**INSTRUCTIONS TO FOLLOW:** Set out the listing word for word. End with the line that contains "#### Befestigung der".
(GIVEN DATA)
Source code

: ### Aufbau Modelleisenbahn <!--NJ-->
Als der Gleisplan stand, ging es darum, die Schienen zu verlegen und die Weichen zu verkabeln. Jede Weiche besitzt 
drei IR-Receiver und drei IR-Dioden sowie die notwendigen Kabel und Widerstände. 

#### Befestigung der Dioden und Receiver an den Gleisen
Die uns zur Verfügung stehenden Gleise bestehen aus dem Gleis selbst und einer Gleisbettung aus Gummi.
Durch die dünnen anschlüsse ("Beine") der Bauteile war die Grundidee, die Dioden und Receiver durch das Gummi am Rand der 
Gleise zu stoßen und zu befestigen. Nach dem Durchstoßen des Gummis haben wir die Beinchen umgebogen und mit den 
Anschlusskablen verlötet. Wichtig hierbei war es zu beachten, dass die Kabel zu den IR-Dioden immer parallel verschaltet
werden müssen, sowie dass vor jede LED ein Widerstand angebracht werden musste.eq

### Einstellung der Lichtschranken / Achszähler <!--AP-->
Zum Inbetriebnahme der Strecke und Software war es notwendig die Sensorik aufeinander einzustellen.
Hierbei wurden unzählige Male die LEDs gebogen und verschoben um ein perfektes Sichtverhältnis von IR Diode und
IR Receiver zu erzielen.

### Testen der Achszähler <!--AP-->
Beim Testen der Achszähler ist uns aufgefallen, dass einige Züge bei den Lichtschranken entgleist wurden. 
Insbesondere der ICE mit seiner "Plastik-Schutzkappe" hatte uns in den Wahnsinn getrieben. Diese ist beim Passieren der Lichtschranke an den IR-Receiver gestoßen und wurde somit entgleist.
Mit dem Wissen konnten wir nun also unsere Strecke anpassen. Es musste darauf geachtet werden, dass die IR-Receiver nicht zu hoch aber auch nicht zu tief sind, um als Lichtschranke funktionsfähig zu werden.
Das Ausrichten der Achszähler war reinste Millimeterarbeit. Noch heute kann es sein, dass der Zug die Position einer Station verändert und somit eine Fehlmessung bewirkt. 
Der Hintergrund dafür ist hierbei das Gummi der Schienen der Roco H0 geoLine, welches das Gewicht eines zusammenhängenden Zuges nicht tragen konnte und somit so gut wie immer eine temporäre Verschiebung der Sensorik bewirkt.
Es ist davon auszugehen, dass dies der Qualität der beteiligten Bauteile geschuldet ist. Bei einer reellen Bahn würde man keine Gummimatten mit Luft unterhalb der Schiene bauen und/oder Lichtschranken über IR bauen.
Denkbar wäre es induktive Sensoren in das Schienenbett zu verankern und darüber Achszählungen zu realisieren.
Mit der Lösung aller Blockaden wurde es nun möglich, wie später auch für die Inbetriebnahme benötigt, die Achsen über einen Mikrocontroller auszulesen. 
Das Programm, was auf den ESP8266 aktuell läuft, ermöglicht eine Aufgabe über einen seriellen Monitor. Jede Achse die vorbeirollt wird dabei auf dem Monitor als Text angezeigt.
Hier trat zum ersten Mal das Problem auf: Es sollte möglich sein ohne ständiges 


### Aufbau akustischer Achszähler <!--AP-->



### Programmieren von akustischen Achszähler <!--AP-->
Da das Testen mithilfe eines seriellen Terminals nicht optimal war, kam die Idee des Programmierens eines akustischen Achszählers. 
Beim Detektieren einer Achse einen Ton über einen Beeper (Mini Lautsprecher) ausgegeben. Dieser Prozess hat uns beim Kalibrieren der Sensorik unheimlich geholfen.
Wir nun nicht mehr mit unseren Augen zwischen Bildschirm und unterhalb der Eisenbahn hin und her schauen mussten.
(End GIVEN DATA)
**SOLUTION TO THE PROBLEM:**
Source code

: ### Aufbau Modelleisenbahn <!--NJ-->
Als der Gleisplan stand, ging es darum, die Schienen zu verlegen und die Weichen zu verkabeln. Jede Weiche besitzt 
drei IR-Receiver und drei IR-Dioden sowie die notwendigen Kabel und Widerstände. 

#### Befestigung der Dioden und Receiver an den Gleisen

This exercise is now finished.